Representative photographs of Wnt7a immunostaining in colorectal adenocarcinoma (× 200). A: Negative; B: Weak; C: Moderate; D: Strong. Wnt7a is expressed in the cytoplasm of tumor cells.
Table 1.
Wnt7a expression in NL, TA, CA, and LNM (n = 579)

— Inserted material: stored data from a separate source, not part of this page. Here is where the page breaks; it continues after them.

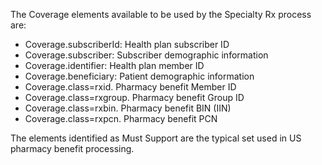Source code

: The Coverage elements available to be used by the Specialty Rx process are:

* Coverage.subscriberId: Health plan subscriber ID
* Coverage.subscriber: Subscriber demographic information
* Coverage.identifier: Health plan member ID
* Coverage.beneficiary: Patient demographic information
* Coverage.class=rxid. Pharmacy benefit Member ID
* Coverage.class=rxgroup. Pharmacy benefit Group ID
* Coverage.class=rxbin. Pharmacy benefit BIN (IIN) 
* Coverage.class=rxpcn. Pharmacy benefit PCN 

The elements identified as Must Support are the typical set used in US pharmacy benefit processing.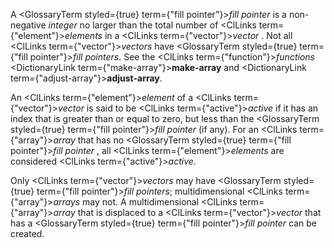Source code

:  



A <GlossaryTerm styled={true} term={"fill pointer"}><i>fill pointer</i></GlossaryTerm> is a non-negative *integer* no larger than the total number of <ClLinks  term={"element"}><i>elements</i></ClLinks> in a <ClLinks  term={"vector"}><i>vector</i></ClLinks> . Not all <ClLinks  term={"vector"}><i>vectors</i></ClLinks> have <GlossaryTerm styled={true} term={"fill pointer"}><i>fill pointers</i></GlossaryTerm>. See the <ClLinks  term={"function"}><i>functions</i></ClLinks> <DictionaryLink  term={"make-array"}><b>make-array</b></DictionaryLink> and <DictionaryLink  term={"adjust-array"}><b>adjust-array</b></DictionaryLink>. 



An <ClLinks  term={"element"}><i>element</i></ClLinks> of a <ClLinks  term={"vector"}><i>vector</i></ClLinks> is said to be <ClLinks  term={"active"}><i>active</i></ClLinks> if it has an index that is greater than or equal to zero, but less than the <GlossaryTerm styled={true} term={"fill pointer"}><i>fill pointer</i></GlossaryTerm> (if any). For an <ClLinks  term={"array"}><i>array</i></ClLinks> that has no <GlossaryTerm styled={true} term={"fill pointer"}><i>fill pointer</i></GlossaryTerm> , all <ClLinks  term={"element"}><i>elements</i></ClLinks> are considered <ClLinks  term={"active"}><i>active</i></ClLinks>. 



Only <ClLinks  term={"vector"}><i>vectors</i></ClLinks> may have <GlossaryTerm styled={true} term={"fill pointer"}><i>fill pointers</i></GlossaryTerm>; multidimensional <ClLinks  term={"array"}><i>arrays</i></ClLinks> may not. A multidimensional <ClLinks  term={"array"}><i>array</i></ClLinks> that is displaced to a <ClLinks  term={"vector"}><i>vector</i></ClLinks> that has a <GlossaryTerm styled={true} term={"fill pointer"}><i>fill pointer</i></GlossaryTerm> can be created. 



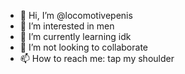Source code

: - 👋 Hi, I’m @locomotivepenis
- 👀 I’m interested in men
- 🌱 I’m currently learning idk
- 💞️ I’m not looking to collaborate
- 📫 How to reach me: tap my shoulder

<!---
locomotivepenis/locomotivepenis is a ✨ special ✨ repository because its `README.md` (this file) appears on your GitHub profile.
You can click the Preview link to take a look at your changes.
--->
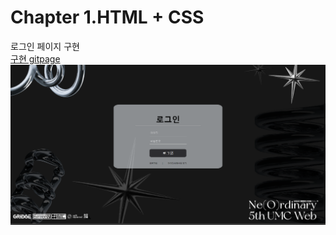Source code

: # Chapter 1.HTML + CSS
로그인 페이지 구현  
[구현 gitpage](https://promlee.github.io/WEB_UMC_PROME/PROME/Chapter1/main.html)  
![구현 image](result.png)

| Tissue samples | n | Wnt7a expression | |||
|---|---|---|---|---|---|
|
| |||||
| Negative (%) (n = 225) | Positive (%) n = 354) | p-value† | rs | ||
| NL | 46 | 0 (0.0) | 46 (100.0) | < 0.001 | -0.347 |
| TA | 47 | 7 (14.9) | 40 (85.1) | ||
| CA | 393 | 156 (39.7) | 237 (60.3) | ||
| LNM | 93 | 62 (66.7) | 31 (33.3) | ||
Chi-square test for linear trend.
NL: normal colorectal tissue; TA: tubular adenoma; CA: adenocarcinoma; LNM: lymph node metastasis; rs: Spearman’s rank correlation coefficient.
Figure 2.
Median Wnt7a expression score in normal colorectal tissue (NL), tubular adenoma (TA), adenocarcinoma (CA), and lymph node metastasis (LNM).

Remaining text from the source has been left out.